- Opening Delimiter -

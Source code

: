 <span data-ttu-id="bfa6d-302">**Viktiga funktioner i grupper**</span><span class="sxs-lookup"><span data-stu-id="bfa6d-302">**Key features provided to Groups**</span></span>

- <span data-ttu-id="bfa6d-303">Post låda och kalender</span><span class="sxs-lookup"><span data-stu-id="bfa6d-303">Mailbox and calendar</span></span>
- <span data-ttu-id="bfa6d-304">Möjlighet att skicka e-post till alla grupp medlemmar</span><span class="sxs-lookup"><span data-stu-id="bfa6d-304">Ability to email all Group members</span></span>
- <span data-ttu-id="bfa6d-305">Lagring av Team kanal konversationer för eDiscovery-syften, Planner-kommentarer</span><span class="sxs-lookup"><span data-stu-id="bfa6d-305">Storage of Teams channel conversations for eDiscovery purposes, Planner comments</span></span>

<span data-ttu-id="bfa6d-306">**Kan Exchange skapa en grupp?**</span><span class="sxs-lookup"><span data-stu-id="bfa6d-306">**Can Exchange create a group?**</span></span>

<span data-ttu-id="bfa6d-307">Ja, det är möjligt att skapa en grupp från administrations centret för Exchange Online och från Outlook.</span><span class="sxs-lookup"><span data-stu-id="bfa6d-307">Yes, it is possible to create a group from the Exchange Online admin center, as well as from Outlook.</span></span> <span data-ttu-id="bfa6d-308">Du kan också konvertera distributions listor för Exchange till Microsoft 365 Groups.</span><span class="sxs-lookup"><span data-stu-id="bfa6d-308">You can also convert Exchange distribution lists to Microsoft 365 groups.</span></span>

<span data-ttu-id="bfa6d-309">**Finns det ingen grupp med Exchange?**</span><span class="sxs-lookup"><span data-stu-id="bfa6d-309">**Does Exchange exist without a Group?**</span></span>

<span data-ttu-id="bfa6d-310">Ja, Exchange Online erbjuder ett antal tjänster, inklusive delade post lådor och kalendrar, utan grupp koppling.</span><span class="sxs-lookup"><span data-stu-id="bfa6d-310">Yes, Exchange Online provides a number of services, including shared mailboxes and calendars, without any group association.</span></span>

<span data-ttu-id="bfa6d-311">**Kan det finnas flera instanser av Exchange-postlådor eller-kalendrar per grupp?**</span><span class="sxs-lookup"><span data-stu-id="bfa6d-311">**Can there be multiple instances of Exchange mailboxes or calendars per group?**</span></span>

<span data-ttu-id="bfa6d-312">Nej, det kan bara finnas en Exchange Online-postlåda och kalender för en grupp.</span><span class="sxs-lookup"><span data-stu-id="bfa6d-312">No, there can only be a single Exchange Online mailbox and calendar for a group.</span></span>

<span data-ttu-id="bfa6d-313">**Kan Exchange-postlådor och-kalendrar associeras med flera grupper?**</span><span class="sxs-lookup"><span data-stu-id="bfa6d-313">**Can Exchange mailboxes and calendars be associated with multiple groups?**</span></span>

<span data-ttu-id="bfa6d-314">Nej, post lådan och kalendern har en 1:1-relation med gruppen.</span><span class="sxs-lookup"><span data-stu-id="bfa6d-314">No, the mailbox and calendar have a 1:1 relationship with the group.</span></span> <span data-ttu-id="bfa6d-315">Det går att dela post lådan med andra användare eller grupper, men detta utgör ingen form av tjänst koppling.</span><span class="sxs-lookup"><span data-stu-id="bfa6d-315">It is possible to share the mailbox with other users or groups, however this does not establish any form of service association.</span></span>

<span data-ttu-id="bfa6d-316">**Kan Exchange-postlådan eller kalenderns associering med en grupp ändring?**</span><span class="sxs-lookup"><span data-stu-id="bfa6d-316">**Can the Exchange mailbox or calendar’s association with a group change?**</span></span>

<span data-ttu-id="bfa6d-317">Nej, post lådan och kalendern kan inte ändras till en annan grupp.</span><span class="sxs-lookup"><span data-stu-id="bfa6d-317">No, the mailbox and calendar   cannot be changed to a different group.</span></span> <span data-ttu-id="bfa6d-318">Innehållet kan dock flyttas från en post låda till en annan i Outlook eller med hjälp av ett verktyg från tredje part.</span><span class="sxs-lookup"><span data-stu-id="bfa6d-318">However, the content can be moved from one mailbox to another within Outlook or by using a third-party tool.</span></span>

- Closing Delimiter -

Please retype the listing above with no line missing.

▸ Completed exercise:
Source code

: <span data-ttu-id="bfa6d-302">**Viktiga funktioner i grupper**</span><span class="sxs-lookup"><span data-stu-id="bfa6d-302">**Key features provided to Groups**</span></span>

- <span data-ttu-id="bfa6d-303">Post låda och kalender</span><span class="sxs-lookup"><span data-stu-id="bfa6d-303">Mailbox and calendar</span></span>
- <span data-ttu-id="bfa6d-304">Möjlighet att skicka e-post till alla grupp medlemmar</span><span class="sxs-lookup"><span data-stu-id="bfa6d-304">Ability to email all Group members</span></span>
- <span data-ttu-id="bfa6d-305">Lagring av Team kanal konversationer för eDiscovery-syften, Planner-kommentarer</span><span class="sxs-lookup"><span data-stu-id="bfa6d-305">Storage of Teams channel conversations for eDiscovery purposes, Planner comments</span></span>

<span data-ttu-id="bfa6d-306">**Kan Exchange skapa en grupp?**</span><span class="sxs-lookup"><span data-stu-id="bfa6d-306">**Can Exchange create a group?**</span></span>

<span data-ttu-id="bfa6d-307">Ja, det är möjligt att skapa en grupp från administrations centret för Exchange Online och från Outlook.</span><span class="sxs-lookup"><span data-stu-id="bfa6d-307">Yes, it is possible to create a group from the Exchange Online admin center, as well as from Outlook.</span></span> <span data-ttu-id="bfa6d-308">Du kan också konvertera distributions listor för Exchange till Microsoft 365 Groups.</span><span class="sxs-lookup"><span data-stu-id="bfa6d-308">You can also convert Exchange distribution lists to Microsoft 365 groups.</span></span>

<span data-ttu-id="bfa6d-309">**Finns det ingen grupp med Exchange?**</span><span class="sxs-lookup"><span data-stu-id="bfa6d-309">**Does Exchange exist without a Group?**</span></span>

<span data-ttu-id="bfa6d-310">Ja, Exchange Online erbjuder ett antal tjänster, inklusive delade post lådor och kalendrar, utan grupp koppling.</span><span class="sxs-lookup"><span data-stu-id="bfa6d-310">Yes, Exchange Online provides a number of services, including shared mailboxes and calendars, without any group association.</span></span>

<span data-ttu-id="bfa6d-311">**Kan det finnas flera instanser av Exchange-postlådor eller-kalendrar per grupp?**</span><span class="sxs-lookup"><span data-stu-id="bfa6d-311">**Can there be multiple instances of Exchange mailboxes or calendars per group?**</span></span>

<span data-ttu-id="bfa6d-312">Nej, det kan bara finnas en Exchange Online-postlåda och kalender för en grupp.</span><span class="sxs-lookup"><span data-stu-id="bfa6d-312">No, there can only be a single Exchange Online mailbox and calendar for a group.</span></span>

<span data-ttu-id="bfa6d-313">**Kan Exchange-postlådor och-kalendrar associeras med flera grupper?**</span><span class="sxs-lookup"><span data-stu-id="bfa6d-313">**Can Exchange mailboxes and calendars be associated with multiple groups?**</span></span>

<span data-ttu-id="bfa6d-314">Nej, post lådan och kalendern har en 1:1-relation med gruppen.</span><span class="sxs-lookup"><span data-stu-id="bfa6d-314">No, the mailbox and calendar have a 1:1 relationship with the group.</span></span> <span data-ttu-id="bfa6d-315">Det går att dela post lådan med andra användare eller grupper, men detta utgör ingen form av tjänst koppling.</span><span class="sxs-lookup"><span data-stu-id="bfa6d-315">It is possible to share the mailbox with other users or groups, however this does not establish any form of service association.</span></span>

<span data-ttu-id="bfa6d-316">**Kan Exchange-postlådan eller kalenderns associering med en grupp ändring?**</span><span class="sxs-lookup"><span data-stu-id="bfa6d-316">**Can the Exchange mailbox or calendar’s association with a group change?**</span></span>

<span data-ttu-id="bfa6d-317">Nej, post lådan och kalendern kan inte ändras till en annan grupp.</span><span class="sxs-lookup"><span data-stu-id="bfa6d-317">No, the mailbox and calendar   cannot be changed to a different group.</span></span> <span data-ttu-id="bfa6d-318">Innehållet kan dock flyttas från en post låda till en annan i Outlook eller med hjälp av ett verktyg från tredje part.</span><span class="sxs-lookup"><span data-stu-id="bfa6d-318">However, the content can be moved from one mailbox to another within Outlook or by using a third-party tool.</span></span>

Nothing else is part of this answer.